Do you have historic clocks in your collection? Have you wondered… How do I move a clock without damaging it? What is the safe was to display a clock? How should I clean my clock case, dial, and movement? Can I just turn the hands on a clock in any direction to set the time? Our clock won’t wind, what should be done? Why won’t my clock tick-tock? Why won’t my clock chime? Will humidity damage my clock? Is it better to stop or to keep running our clocks?
Clocks come in all different shapes, sizes, materials, and designs. This webinar will provide information for the care of clocks in small museum collections. We will talk about types of clocks and the materials they’re made of. We’ll provide you with information concerning environmental conditions for the care for your clocks.

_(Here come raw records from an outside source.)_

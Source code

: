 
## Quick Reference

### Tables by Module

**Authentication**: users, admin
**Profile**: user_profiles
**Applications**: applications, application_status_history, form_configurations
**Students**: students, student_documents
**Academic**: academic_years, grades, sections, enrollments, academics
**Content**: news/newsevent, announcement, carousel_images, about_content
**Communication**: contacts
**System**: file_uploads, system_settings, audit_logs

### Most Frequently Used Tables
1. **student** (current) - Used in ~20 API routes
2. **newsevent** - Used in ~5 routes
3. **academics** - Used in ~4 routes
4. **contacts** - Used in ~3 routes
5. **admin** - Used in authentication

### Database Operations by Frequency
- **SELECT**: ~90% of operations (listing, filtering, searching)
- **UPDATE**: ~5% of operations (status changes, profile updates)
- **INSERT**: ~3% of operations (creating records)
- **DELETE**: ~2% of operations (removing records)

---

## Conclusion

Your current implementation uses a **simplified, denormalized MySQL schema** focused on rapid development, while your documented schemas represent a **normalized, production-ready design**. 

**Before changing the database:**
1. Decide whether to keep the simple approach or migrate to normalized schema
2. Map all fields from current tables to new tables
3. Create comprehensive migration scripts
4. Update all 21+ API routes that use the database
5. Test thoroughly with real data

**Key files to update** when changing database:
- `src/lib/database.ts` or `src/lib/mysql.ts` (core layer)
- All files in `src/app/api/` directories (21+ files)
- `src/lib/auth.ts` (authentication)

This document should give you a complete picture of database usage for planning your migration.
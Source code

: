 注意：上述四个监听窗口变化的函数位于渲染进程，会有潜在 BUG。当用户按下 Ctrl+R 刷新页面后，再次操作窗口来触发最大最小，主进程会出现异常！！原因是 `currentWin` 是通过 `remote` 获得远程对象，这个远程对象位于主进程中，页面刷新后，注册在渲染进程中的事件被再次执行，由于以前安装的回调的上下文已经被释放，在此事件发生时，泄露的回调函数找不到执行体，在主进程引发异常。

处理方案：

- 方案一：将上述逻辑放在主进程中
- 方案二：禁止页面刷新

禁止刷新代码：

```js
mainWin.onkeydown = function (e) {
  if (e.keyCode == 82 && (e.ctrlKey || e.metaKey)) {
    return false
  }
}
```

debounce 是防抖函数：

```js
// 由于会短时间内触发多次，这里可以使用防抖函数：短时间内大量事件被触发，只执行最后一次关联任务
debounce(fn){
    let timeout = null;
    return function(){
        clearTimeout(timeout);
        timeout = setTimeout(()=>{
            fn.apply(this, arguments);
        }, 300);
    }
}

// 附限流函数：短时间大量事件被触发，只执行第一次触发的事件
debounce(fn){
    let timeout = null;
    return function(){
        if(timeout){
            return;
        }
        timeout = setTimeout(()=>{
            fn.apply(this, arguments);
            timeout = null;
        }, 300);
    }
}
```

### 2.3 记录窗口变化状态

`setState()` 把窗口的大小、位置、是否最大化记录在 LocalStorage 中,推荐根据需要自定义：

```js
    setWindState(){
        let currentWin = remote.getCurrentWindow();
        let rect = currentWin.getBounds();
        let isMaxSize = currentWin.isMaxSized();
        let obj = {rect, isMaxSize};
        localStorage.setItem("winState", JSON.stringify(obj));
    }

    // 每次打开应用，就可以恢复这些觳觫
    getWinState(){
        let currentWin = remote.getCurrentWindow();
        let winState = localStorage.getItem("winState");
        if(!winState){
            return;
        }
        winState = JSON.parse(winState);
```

We’ll discuss assessing the general condition of a clock and considerations for deciding whether to run or not to run a clock. We’ll provide information regarding cleaning clocks, winding and setting the time, and safely displaying and moving clocks. At the end, you will know the Do’s and Don’ts of working with clocks and when to call a clock professional.
Catherine and Gregory Gorton recently completed a year of conservation studies at West Dean College in England (2017). Cathy completed the Graduate Program in Conservation of Furniture and Greg completed the Graduate Program in Conservation of Clocks and related objects. They have a private practice workshop, Gorton Clocks, in Greensboro, NC, specializing in antique clocks. Cathy is a member of the American Institute for Conservation. They are both members of the National Association of Watch and Clock Collectors (NAWCC). They have an active network of clock experts affiliated with the National Watch and Clock Museum, The American Watch and Clock Museum, and The Willard House and Clock Museum, as well as others involved in repair, restoration, history and education.